Trump's Lawyer Claimed That He Personally Paid Stormy Daniels $130,000 & That It Had Nothing To Do With The Alleged Affair

After the Wall Street Journal reported that President Donald Trump had allegedly previously had an affair with adult film star Stormy Daniels (whose real name is Stephanie Clifford) in 2006 after meeting at a celeb golf outing, the White House fervently denied that any such encounter occurred.

However, Michael Cohen, one of many personal lawyers to Trump, admitted that a month before the 2016 election, he paid Clifford a lump sum of $130,000, according to a report from The New York Times on Wednesday.

In a statement to the Times, Cohen admitted to making the payment but said he will not disclose the reasoning as to why the star was paid such a large sum in the first place.

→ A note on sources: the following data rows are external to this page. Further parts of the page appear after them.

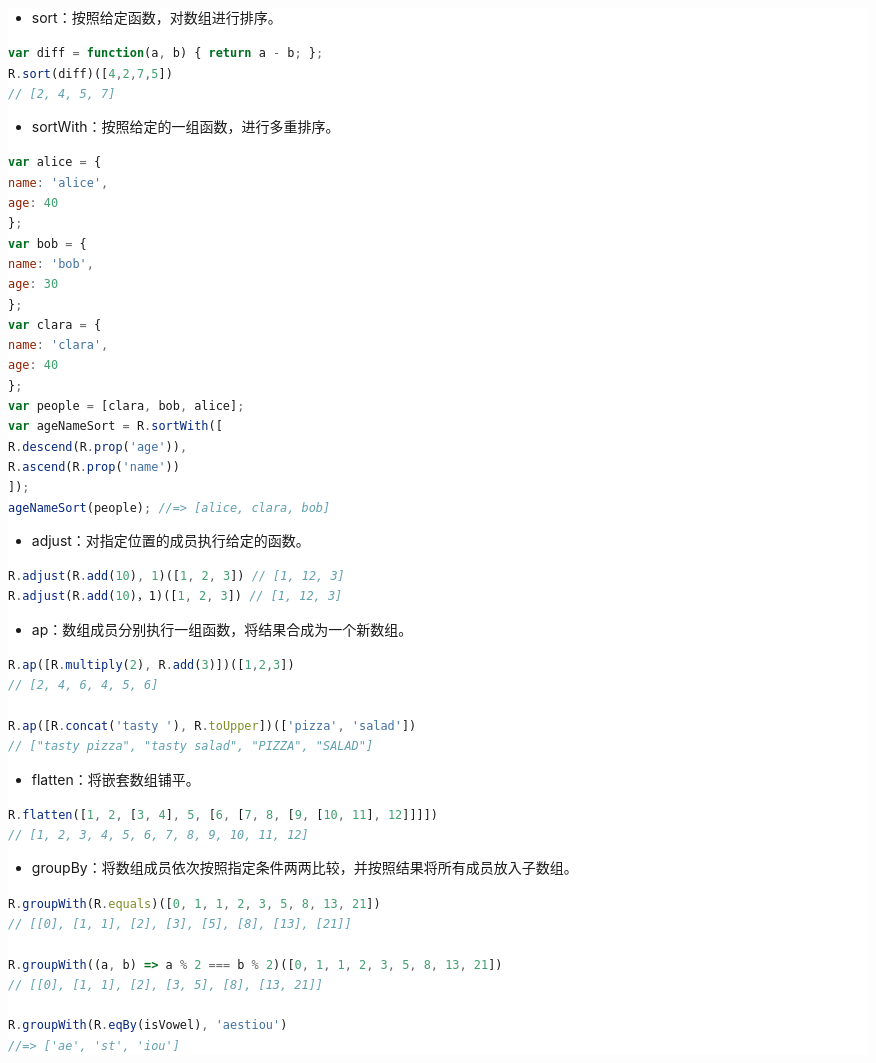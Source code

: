* <span id='87ca101665f4bc1698b82a6e9e9e7c85'>sort：按照给定函数，对数组进行排序。</span>

```javascript
var diff = function(a, b) { return a - b; };
R.sort(diff)([4,2,7,5])
// [2, 4, 5, 7]
```

* <span id='4fb92c39fa2f1d5a65711b1132fb1547'>sortWith：按照给定的一组函数，进行多重排序。</span>

```javascript
var alice = {
name: 'alice',
age: 40
};
var bob = {
name: 'bob',
age: 30
};
var clara = {
name: 'clara',
age: 40
};
var people = [clara, bob, alice];
var ageNameSort = R.sortWith([
R.descend(R.prop('age')),
R.ascend(R.prop('name'))
]);
ageNameSort(people); //=> [alice, clara, bob]
```

* <span id='d88b3d2adad4f30481e77a484d448fa3'>adjust：对指定位置的成员执行给定的函数。</span>

```javascript
R.adjust(R.add(10), 1)([1, 2, 3]) // [1, 12, 3]
R.adjust(R.add(10)，1)([1, 2, 3]) // [1, 12, 3]
```

* <span id='08ae8bfbe5c9ed58c2b9b69809dd6096'>ap：数组成员分别执行一组函数，将结果合成为一个新数组。</span>

```javascript
R.ap([R.multiply(2), R.add(3)])([1,2,3])
// [2, 4, 6, 4, 5, 6]

R.ap([R.concat('tasty '), R.toUpper])(['pizza', 'salad'])
// ["tasty pizza", "tasty salad", "PIZZA", "SALAD"]
```

* <span id='7ef807ca3f677d39c89adb64029ba4af'>flatten：将嵌套数组铺平。</span>

```javascript
R.flatten([1, 2, [3, 4], 5, [6, [7, 8, [9, [10, 11], 12]]]])
// [1, 2, 3, 4, 5, 6, 7, 8, 9, 10, 11, 12]
```

* <span id='e91dd5a2a73c8dc40ee6e6dce064d709'>groupBy：将数组成员依次按照指定条件两两比较，并按照结果将所有成员放入子数组。</span>

```javascript
R.groupWith(R.equals)([0, 1, 1, 2, 3, 5, 8, 13, 21])
// [[0], [1, 1], [2], [3], [5], [8], [13], [21]]

R.groupWith((a, b) => a % 2 === b % 2)([0, 1, 1, 2, 3, 5, 8, 13, 21])
// [[0], [1, 1], [2], [3, 5], [8], [13, 21]]

R.groupWith(R.eqBy(isVowel), 'aestiou')
//=> ['ae', 'st', 'iou']
```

ABC News reports Cohen as saying, "Neither the Trump Organization nor the Trump campaign was a party to the transaction with Ms. Clifford, and neither reimbursed me for the payment, either directly or indirectly."

It seems rather bizarre that one of Trump's lawyers would randomly, for unspecified reasons, decide to quietly give Daniels $130,000 a month before the election.  He goes on to say that the payment was "lawful" and "was not a campaign contribution or a campaign expenditure by anyone."

While Clifford had previously candidly discussed details of the alleged affair, she most recently (as of the end of January) denied that it had occurred at all, per the Washington Post.

Though Cohen maintains that the payment was a private transaction, the legal concerns aren't soothed just yet. As Paul S. Ryan, vice president of litigation and policy at Common Cause, said in a statement to Vox: “Any payment by a person such as Cohen on behalf of or in consultation with a candidate to influence an election is an in-kind ‘contribution’ to the candidate under campaign finance law subject to a $2,700 limit and disclosure requirements,” he said. “Questions about the payment and the circumstances behind it must be answered and they must be answered under oath."